Na manhã dessa terça-feira (24), em entrevista ao jornalista André Barros no Sergipe Notícias, Manoel Lúcio, diretor do Desipe (Departamento do Sistema Penitenciário em Sergipe), tentou esclarecer os fatos mostrados na reportagem. Segundo ele, o sistema penitenciário, nos últimos anos, passou por grande evolução. “Acredito que as imagens mostradas na TV Atalaia foram feitas há muito tempo. Em Areia Branca, por exemplo, foi mostrado um isolamento que já não é assim. Há também outros equívocos que eu gostaria de esclarecer. Foi dito que, no Cadeião de Socorro, são 132 vagas quando, na verdade, temos 160 e hoje existem 157 presos. Ou seja, há vagas para mais três”, explica.
Em relação aos serviços terceirizados, o diretor confirma a medida. “Antes, quem preparava a alimentação dos presos eram os próprios agentes. Hoje, cada unidade tem uma licitação e nós oferecemos quatro refeições diárias, todas de excelente qualidade. Estive no Copencam na sexta-feira e vi a qualidade dos alimentos”, ressalta. De acordo com Manoel Lúcio, o presídio foi construído para abrigar 800 presos.

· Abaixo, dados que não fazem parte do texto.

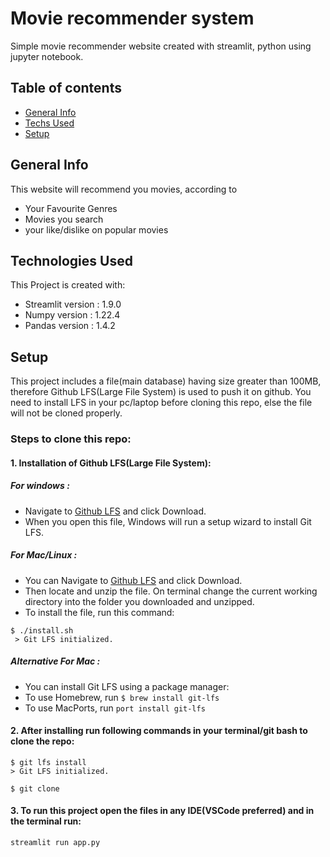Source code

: # Movie recommender system

Simple movie recommender website created with streamlit, python using jupyter notebook.

## Table of contents

* [General Info](#general-info)
* [Techs Used](#technologies-used)
* [Setup](#setup)

## General Info

This website will recommend you movies, according to  

* Your Favourite Genres
* Movies you search 
* your like/dislike on popular movies 


## Technologies Used

This Project is created with:

* Streamlit version : 1.9.0
* Numpy version : 1.22.4
* Pandas version : 1.4.2


## Setup

This project includes a file(main database) having size greater than 100MB, therefore Github LFS(Large File System) is used to push it on github.
You need to install LFS in your pc/laptop before cloning this repo, else the file will not be cloned properly.

### Steps to clone this repo:

#### 1. Installation of Github LFS(Large File System):

##### For windows :

* Navigate to [Github LFS](git-lfs.github.com) and click Download.
* When you open this file, Windows will run a setup wizard to install Git LFS.

##### For Mac/Linux :
* You can Navigate to [Github LFS](git-lfs.github.com) and click Download.
* Then locate and unzip the file. On terminal change the current working directory into the folder you downloaded and unzipped.
* To install the file, run this command:
```
$ ./install.sh
 > Git LFS initialized.
 ```
 ##### Alternative For Mac :
* You can install Git LFS using a package manager:
* To use Homebrew, run ```$ brew install git-lfs```
* To use MacPorts, run ```port install git-lfs```


 #### 2. After installing run following commands in your terminal/git bash to clone the repo:

```
$ git lfs install
> Git LFS initialized.

$ git clone 

```
#### 3. To run this project open the files in any IDE(VSCode preferred) and in the terminal run:

```
streamlit run app.py
```

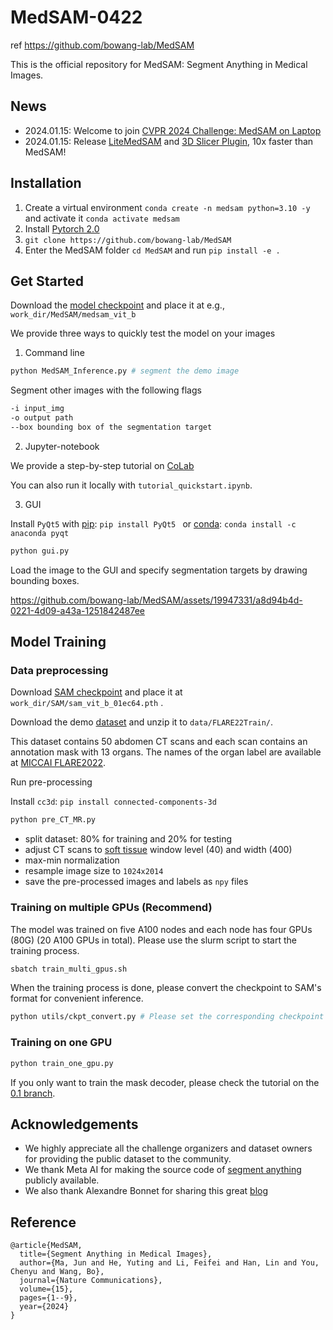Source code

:# MedSAM-0422

ref https://github.com/bowang-lab/MedSAM

This is the official repository for MedSAM: Segment Anything in Medical Images.

## News

- 2024.01.15: Welcome to join [CVPR 2024 Challenge: MedSAM on Laptop](https://www.codabench.org/competitions/1847/)
- 2024.01.15: Release [LiteMedSAM](https://github.com/bowang-lab/MedSAM/blob/LiteMedSAM/README.md) and [3D Slicer Plugin](https://github.com/bowang-lab/MedSAMSlicer), 10x faster than MedSAM! 


## Installation
1. Create a virtual environment `conda create -n medsam python=3.10 -y` and activate it `conda activate medsam`
2. Install [Pytorch 2.0](https://pytorch.org/get-started/locally/)
3. `git clone https://github.com/bowang-lab/MedSAM`
4. Enter the MedSAM folder `cd MedSAM` and run `pip install -e .`


## Get Started
Download the [model checkpoint](https://drive.google.com/drive/folders/1ETWmi4AiniJeWOt6HAsYgTjYv_fkgzoN?usp=drive_link) and place it at e.g., `work_dir/MedSAM/medsam_vit_b`

We provide three ways to quickly test the model on your images

1. Command line

```bash
python MedSAM_Inference.py # segment the demo image
```

Segment other images with the following flags
```bash
-i input_img
-o output path
--box bounding box of the segmentation target
```

2. Jupyter-notebook

We provide a step-by-step tutorial on [CoLab](https://colab.research.google.com/drive/19WNtRMbpsxeqimBlmJwtd1dzpaIvK2FZ?usp=sharing)

You can also run it locally with `tutorial_quickstart.ipynb`.

3. GUI

Install `PyQt5` with [pip](https://pypi.org/project/PyQt5/): `pip install PyQt5 ` or [conda](https://anaconda.org/anaconda/pyqt): `conda install -c anaconda pyqt`

```bash
python gui.py
```

Load the image to the GUI and specify segmentation targets by drawing bounding boxes.



https://github.com/bowang-lab/MedSAM/assets/19947331/a8d94b4d-0221-4d09-a43a-1251842487ee





## Model Training

### Data preprocessing

Download [SAM checkpoint](https://dl.fbaipublicfiles.com/segment_anything/sam_vit_b_01ec64.pth) and place it at `work_dir/SAM/sam_vit_b_01ec64.pth` .

Download the demo [dataset](https://zenodo.org/record/7860267) and unzip it to `data/FLARE22Train/`.

This dataset contains 50 abdomen CT scans and each scan contains an annotation mask with 13 organs. The names of the organ label are available at [MICCAI FLARE2022](https://flare22.grand-challenge.org/).

Run pre-processing

Install `cc3d`: `pip install connected-components-3d`

```bash
python pre_CT_MR.py
```

- split dataset: 80% for training and 20% for testing
- adjust CT scans to [soft tissue](https://radiopaedia.org/articles/windowing-ct) window level (40) and width (400)
- max-min normalization
- resample image size to `1024x2014`
- save the pre-processed images and labels as `npy` files


### Training on multiple GPUs (Recommend)

The model was trained on five A100 nodes and each node has four GPUs (80G) (20 A100 GPUs in total). Please use the slurm script to start the training process.

```bash
sbatch train_multi_gpus.sh
```

When the training process is done, please convert the checkpoint to SAM's format for convenient inference.

```bash
python utils/ckpt_convert.py # Please set the corresponding checkpoint path first
```

### Training on one GPU

```bash
python train_one_gpu.py
```

If you only want to train the mask decoder, please check the tutorial on the [0.1 branch](https://github.com/bowang-lab/MedSAM/tree/0.1).


## Acknowledgements
- We highly appreciate all the challenge organizers and dataset owners for providing the public dataset to the community.
- We thank Meta AI for making the source code of [segment anything](https://github.com/facebookresearch/segment-anything) publicly available.
- We also thank Alexandre Bonnet for sharing this great [blog](https://encord.com/blog/learn-how-to-fine-tune-the-segment-anything-model-sam/)


## Reference

```
@article{MedSAM,
  title={Segment Anything in Medical Images},
  author={Ma, Jun and He, Yuting and Li, Feifei and Han, Lin and You, Chenyu and Wang, Bo},
  journal={Nature Communications},
  volume={15},
  pages={1--9},
  year={2024}
}
```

Atualmente, são 1918 detentos, número muito acima da capacidade. “Foram feitas algumas adaptações e conseguimos abrigar até 1000, cada um em sua cama. Lá existem algumas oficinas, que não estavam em funcionamento, e agora são ocupadas por internos”, revela.
Questionado sobre a ressocialização, Manoel explica que “67% dos presos sergipanos são provisórios (ainda não receberam sentença). Mesmo assim, existem aproximadamente 1000 detentos que trabalham e recebem até três ou quatro salários mínimos”. Em relação à segurança, as guaritas, hoje, não são mais ativadas por Policiais Militares e a guarda se restringe aos agentes penitenciários.
Desafio no ar
Ao final da entrevista, o jornalista André Barros lançou um desafio ao diretor do Desipe, solicitando que a equipe acompanhasse, in loco, as condições das penitenciárias sergipanas, já que o diretor alegou que as imagens mostradas na TV Atalaia são antigas. O desafio foi aceito.
É necessário que as autoridades do judiciário e do estado tomem atitudes em relação a esses casos. A prisão, por si só, já é uma forma de os presos pagarem pelos seus erros. Mantê-los em condições sub-humanas, maltratando-os, vai de encontro aos Direitos Humanos que, por mais crimes que tenham cometido, ainda é um direito que lhes pertence. Sim, a justiça deve ser feita, mas, antes de qualquer coisa, deve existir, como bem disse José Saramago, “o respeito pelo direito a ser o que a cada ser humano assiste”. O tempo de repressão já passou.